According to Dr Tang, such techniques either examined the profile of gene expression
at different stages of disease (eg, in vivo expression technology, IVET), or
used a mutational approach to define genes required for survival of bacteria
in the host (signature-tagged mutagenesis, STM). IVET was a strategy for identifying
promoters whose expression was induced in specific environments during pathogenesis.
STM involved the labelling of mutants with unique DNA sequence tags that allowed
the identification of individual mutants within a pool. This allowed high-throughput
screening of libraries of insertional mutants in animal models of infection.

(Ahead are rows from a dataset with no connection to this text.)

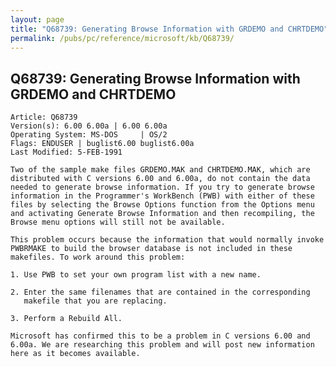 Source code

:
 ```yaml
---
layout: page
title: "Q68739: Generating Browse Information with GRDEMO and CHRTDEMO"
permalink: /pubs/pc/reference/microsoft/kb/Q68739/
---
```


## Q68739: Generating Browse Information with GRDEMO and CHRTDEMO

	Article: Q68739
	Version(s): 6.00 6.00a | 6.00 6.00a
	Operating System: MS-DOS     | OS/2
	Flags: ENDUSER | buglist6.00 buglist6.00a
	Last Modified: 5-FEB-1991
	
	Two of the sample make files GRDEMO.MAK and CHRTDEMO.MAK, which are
	distributed with C versions 6.00 and 6.00a, do not contain the data
	needed to generate browse information. If you try to generate browse
	information in the Programmer's WorkBench (PWB) with either of these
	files by selecting the Browse Options function from the Options menu
	and activating Generate Browse Information and then recompiling, the
	Browse menu options will still not be available.
	
	This problem occurs because the information that would normally invoke
	PWBRMAKE to build the browser database is not included in these
	makefiles. To work around this problem:
	
	1. Use PWB to set your own program list with a new name.
	
	2. Enter the same filenames that are contained in the corresponding
	   makefile that you are replacing.
	
	3. Perform a Rebuild All.
	
	Microsoft has confirmed this to be a problem in C versions 6.00 and
	6.00a. We are researching this problem and will post new information
	here as it becomes available.
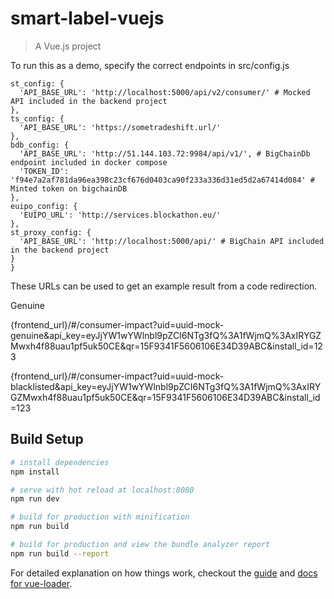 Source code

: # smart-label-vuejs

> A Vue.js project

To run this as a demo, specify the correct endpoints in src/config.js

```
st_config: {
  'API_BASE_URL': 'http://localhost:5000/api/v2/consumer/' # Mocked API included in the backend project
},
ts_config: {
  'API_BASE_URL': 'https://sometradeshift.url/'
},
bdb_config: {
  'API_BASE_URL': 'http://51.144.103.72:9984/api/v1/', # BigChainDb endpoint included in docker compose
  'TOKEN_ID': 'f94e7a2af781da96ea398c23cf676d0403ca90f233a336d31ed5d2a67414d084' # Minted token on bigchainDB
},
euipo_config: {
  'EUIPO_URL': 'http://services.blockathon.eu/'
},
st_proxy_config: {
  'API_BASE_URL': 'http://localhost:5000/api/' # BigChain API included in the backend project
}
}
```

These URLs can be used to get an example result from a code redirection.

Genuine

{frontend_url}/#/consumer-impact?uid=uuid-mock-genuine&api_key=eyJjYW1wYWlnbl9pZCI6NTg3fQ%3A1fWjmQ%3AxIRYGZMwxh4f88uau1pf5uk50CE&qr=15F9341F5606106E34D39ABC&install_id=123

{frontend_url}/#/consumer-impact?uid=uuid-mock-blacklisted&api_key=eyJjYW1wYWlnbl9pZCI6NTg3fQ%3A1fWjmQ%3AxIRYGZMwxh4f88uau1pf5uk50CE&qr=15F9341F5606106E34D39ABC&install_id=123

## Build Setup

``` bash
# install dependencies
npm install

# serve with hot reload at localhost:8080
npm run dev

# build for production with minification
npm run build

# build for production and view the bundle analyzer report
npm run build --report
```

For detailed explanation on how things work, checkout the [guide](http://vuejs-templates.github.io/webpack/) and [docs for vue-loader](http://vuejs.github.io/vue-loader).
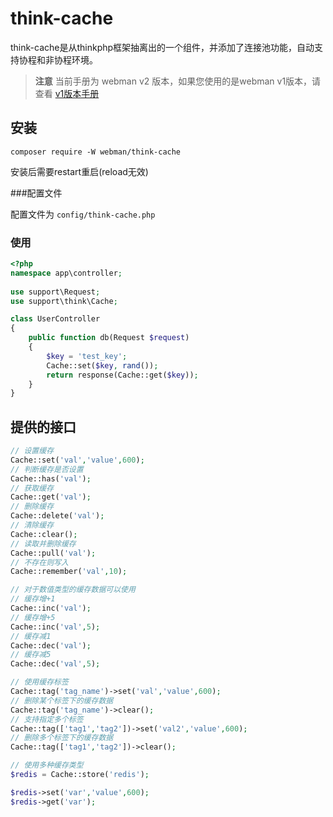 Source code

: # think-cache

think-cache是从thinkphp框架抽离出的一个组件，并添加了连接池功能，自动支持协程和非协程环境。

> **注意**
> 当前手册为 webman v2 版本，如果您使用的是webman v1版本，请查看 [v1版本手册](../../guide/db/thinkcache)

## 安装
`composer require -W webman/think-cache`

安装后需要restart重启(reload无效)

###配置文件

配置文件为 `config/think-cache.php`

### 使用

  ```php
  <?php
  namespace app\controller;
    
  use support\Request;
  use support\think\Cache;
  
  class UserController
  {
      public function db(Request $request)
      {
          $key = 'test_key';
          Cache::set($key, rand());
          return response(Cache::get($key));
      }
  }
  ```
## 提供的接口
```php
// 设置缓存
Cache::set('val','value',600);
// 判断缓存是否设置
Cache::has('val');
// 获取缓存
Cache::get('val');
// 删除缓存
Cache::delete('val');
// 清除缓存
Cache::clear();
// 读取并删除缓存
Cache::pull('val');
// 不存在则写入
Cache::remember('val',10);

// 对于数值类型的缓存数据可以使用
// 缓存增+1
Cache::inc('val');
// 缓存增+5
Cache::inc('val',5);
// 缓存减1
Cache::dec('val');
// 缓存减5
Cache::dec('val',5);

// 使用缓存标签
Cache::tag('tag_name')->set('val','value',600);
// 删除某个标签下的缓存数据
Cache::tag('tag_name')->clear();
// 支持指定多个标签
Cache::tag(['tag1','tag2'])->set('val2','value',600);
// 删除多个标签下的缓存数据
Cache::tag(['tag1','tag2'])->clear();

// 使用多种缓存类型
$redis = Cache::store('redis');

$redis->set('var','value',600);
$redis->get('var');
```


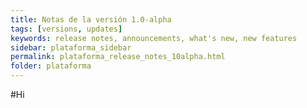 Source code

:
 ```yaml
---
title: Notas de la versión 1.0-alpha
tags: [versions, updates]
keywords: release notes, announcements, what's new, new features
sidebar: plataforma_sidebar
permalink: plataforma_release_notes_10alpha.html
folder: plataforma
---
```


#Hi
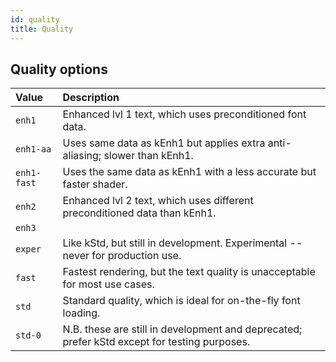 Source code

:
 ```yaml
---
id: quality
title: Quality
---
```


## Quality options

| Value       | Description                                                                                  |
| :---------- | :------------------------------------------------------------------------------------------- |
| `enh1`      | Enhanced lvl 1 text, which uses preconditioned font data.                                    |
| `enh1-aa`   | Uses same data as kEnh1 but applies extra anti-aliasing; slower than kEnh1.                  |
| `enh1-fast` | Uses the same data as kEnh1 with a less accurate but faster shader.                          |
| `enh2`      | Enhanced lvl 2 text, which uses different preconditioned data than kEnh1.                    |
| `enh3`      |                                                                                              |
| `exper`     | Like kStd, but still in development. Experimental -- never for production use.               |
| `fast`      | Fastest rendering, but the text quality is unacceptable for most use cases.                  |
| `std`       | Standard quality, which is ideal for on-the-fly font loading.                                |
| `std-0`     | N.B. these are still in development and deprecated; prefer kStd except for testing purposes. |
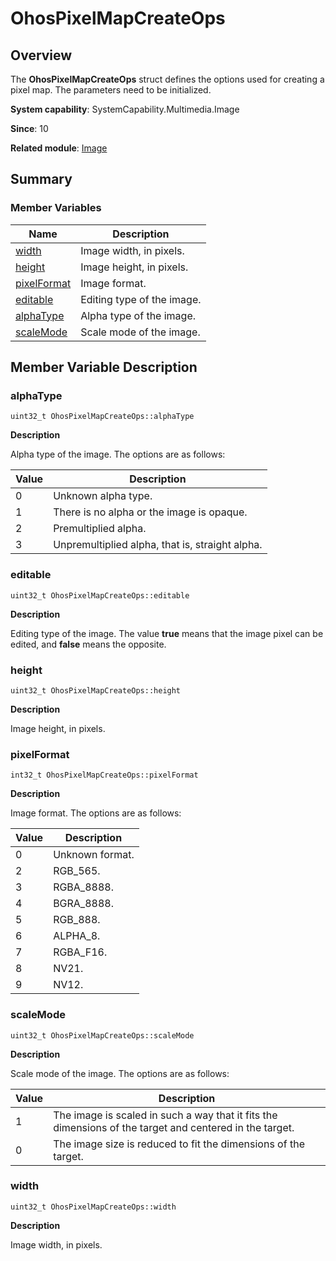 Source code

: # OhosPixelMapCreateOps


## Overview

The **OhosPixelMapCreateOps** struct defines the options used for creating a pixel map. The parameters need to be initialized.

**System capability**: SystemCapability.Multimedia.Image

**Since**: 10

**Related module**: [Image](image.md)


## Summary


### Member Variables

| Name| Description| 
| -------- | -------- |
| [width](#width) | Image width, in pixels.| 
| [height](#height) | Image height, in pixels.| 
| [pixelFormat](#pixelformat) | Image format.| 
| [editable](#editable) | Editing type of the image.| 
| [alphaType](#alphatype) | Alpha type of the image.| 
| [scaleMode](#scalemode) | Scale mode of the image.| 


## Member Variable Description


### alphaType

```
uint32_t OhosPixelMapCreateOps::alphaType
```

**Description**

Alpha type of the image. The options are as follows:

| Value| Description|
| ------ | ----------------------- |
| 0 | Unknown alpha type.|
| 1 | There is no alpha or the image is opaque.|
| 2 | Premultiplied alpha.|
| 3 | Unpremultiplied alpha, that is, straight alpha.|


### editable

```
uint32_t OhosPixelMapCreateOps::editable
```

**Description**

Editing type of the image. The value **true** means that the image pixel can be edited, and **false** means the opposite.


### height

```
uint32_t OhosPixelMapCreateOps::height
```

**Description**

Image height, in pixels.


### pixelFormat

```
int32_t OhosPixelMapCreateOps::pixelFormat
```

**Description**

Image format. The options are as follows:

| Value| Description|
| ------ | ----------------- |
| 0 | Unknown format.|
| 2 | RGB_565.|
| 3 | RGBA_8888.|
| 4 | BGRA_8888.|
| 5 | RGB_888.|
| 6 | ALPHA_8.|
| 7 | RGBA_F16.|
| 8 | NV21.|
| 9 | NV12.|

### scaleMode

```
uint32_t OhosPixelMapCreateOps::scaleMode
```

**Description**

Scale mode of the image. The options are as follows:

| Value| Description|
| ------ | -------------------------------------------------- |
| 1 | The image is scaled in such a way that it fits the dimensions of the target and centered in the target.|
| 0 | The image size is reduced to fit the dimensions of the target.|

### width

```
uint32_t OhosPixelMapCreateOps::width
```

**Description**

Image width, in pixels.

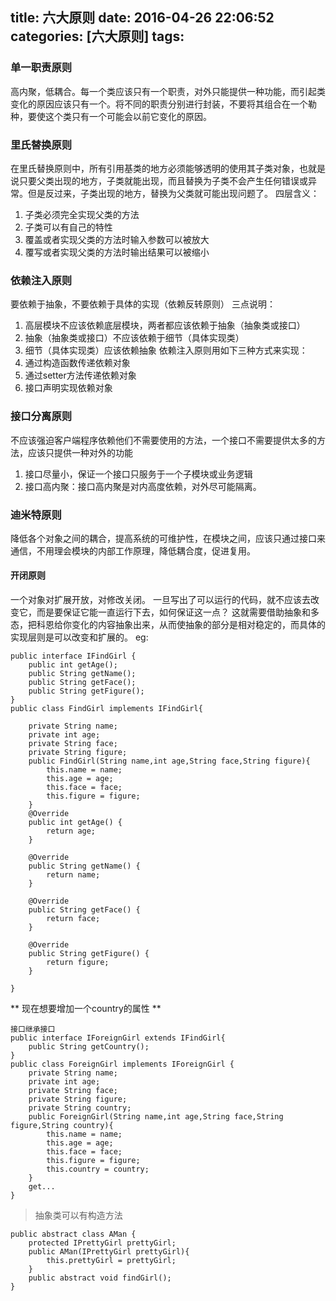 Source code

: title: 六大原则
date: 2016-04-26 22:06:52
categories: [六大原则]
tags:
---
### 单一职责原则
高内聚，低耦合。每一个类应该只有一个职责，对外只能提供一种功能，而引起类变化的原因应该只有一个。将不同的职责分别进行封装，不要将其组合在一个勒种，要使这个类只有一个可能会以前它变化的原因。
### 里氏替换原则
在里氏替换原则中，所有引用基类的地方必须能够透明的使用其子类对象，也就是说只要父类出现的地方，子类就能出现，而且替换为子类不会产生任何错误或异常。但是反过来，子类出现的地方，替换为父类就可能出现问题了。
四层含义：
1. 子类必须完全实现父类的方法
2. 子类可以有自己的特性
3. 覆盖或者实现父类的方法时输入参数可以被放大
4. 覆写或者实现父类的方法时输出结果可以被缩小
### 依赖注入原则
要依赖于抽象，不要依赖于具体的实现（依赖反转原则）
三点说明：
1. 高层模块不应该依赖底层模块，两者都应该依赖于抽象（抽象类或接口）
2. 抽象（抽象类或接口）不应该依赖于细节（具体实现类）
3. 细节（具体实现类）应该依赖抽象
依赖注入原则用如下三种方式来实现：
1. 通过构造函数传递依赖对象
2. 通过setter方法传递依赖对象
3. 接口声明实现依赖对象
### 接口分离原则
不应该强迫客户端程序依赖他们不需要使用的方法，一个接口不需要提供太多的方法，应该只提供一种对外的功能
1. 接口尽量小，保证一个接口只服务于一个子模块或业务逻辑
2. 接口高内聚：接口高内聚是对内高度依赖，对外尽可能隔离。
### 迪米特原则
降低各个对象之间的耦合，提高系统的可维护性，在模块之间，应该只通过接口来通信，不用理会模块的内部工作原理，降低耦合度，促进复用。
#### 开闭原则
一个对象对扩展开放，对修改关闭。
一旦写出了可以运行的代码，就不应该去改变它，而是要保证它能一直运行下去，如何保证这一点？ 这就需要借助抽象和多态，把科恩给你变化的内容抽象出来，从而使抽象的部分是相对稳定的，而具体的实现层则是可以改变和扩展的。
eg:
```
public interface IFindGirl {
	public int getAge();
	public String getName();
	public String getFace();
	public String getFigure();
}
public class FindGirl implements IFindGirl{

	private String name;
	private int age;
	private String face;
	private String figure;
	public FindGirl(String name,int age,String face,String figure){
		this.name = name;
		this.age = age;
		this.face = face;
		this.figure = figure;
	}
	@Override
	public int getAge() {
		return age;
	}

	@Override
	public String getName() {
		return name;
	}

	@Override
	public String getFace() {
		return face;
	}

	@Override
	public String getFigure() {
		return figure;
	}

}
```
** 现在想要增加一个country的属性 **
```
接口继承接口
public interface IForeignGirl extends IFindGirl{
	public String getCountry();
}
public class ForeignGirl implements IForeignGirl {
	private String name;
	private int age;
	private String face;
	private String figure;
	private String country;
	public ForeignGirl(String name,int age,String face,String figure,String country){
		this.name = name;
		this.age = age;
		this.face = face;
		this.figure = figure;
		this.country = country;
	}
	get...
}

```

> 抽象类可以有构造方法
```
public abstract class AMan {
	protected IPrettyGirl prettyGirl;
	public AMan(IPrettyGirl prettyGirl){
		this.prettyGirl = prettyGirl;
	}
	public abstract void findGirl();
}
```
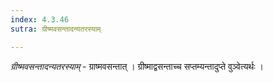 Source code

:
 ```yaml
---
index: 4.3.46
sutra: ग्रीष्मवसन्तादन्यतरस्याम्

---
```

_ग्रीष्मवसन्तादन्यतरस्याम्_ - ग्राष्मवसन्तात् । ग्रीष्माद्वसन्ताच्च सप्तम्यन्तादुप्ते वुञ्वेत्यर्थः ।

According to Dr Tang, a wide range of microbes had been examined using these
techniques in diverse host environments. This work had provided a broad view
of the process of pathogenesis, and had emphasised the importance of nutrient
acquisition and cell wall integrity during infection. The question was how to
go from gene identification to identifying new targets and new molecules which
would have a global impact on infectious disease.
New drugs from old bugs
The final speaker of the symposium, Professor JIM STAUNTON (department of chemistry,
University of Cambridge) discussed a biotechnology approach to building new
antibiotics.
His group’s approach was to use combinatorial biosynthesis to develop “new
drugs from old bugs” by speeding up the evolution of natural product diversity.
Its goal was to produce hybrid structures from hybrid organisms. About 20 macrolide
structures had been produced from this forced evolution, but only a small proportion
had been further developed. According to Professor Staunton, the activity of
one compound had equalled that of a marketed antibiotic. Looking to the future,
Professor Staunton said: “Somewhere among all this activity, some very
useful compounds are going to come out.” — Contributed.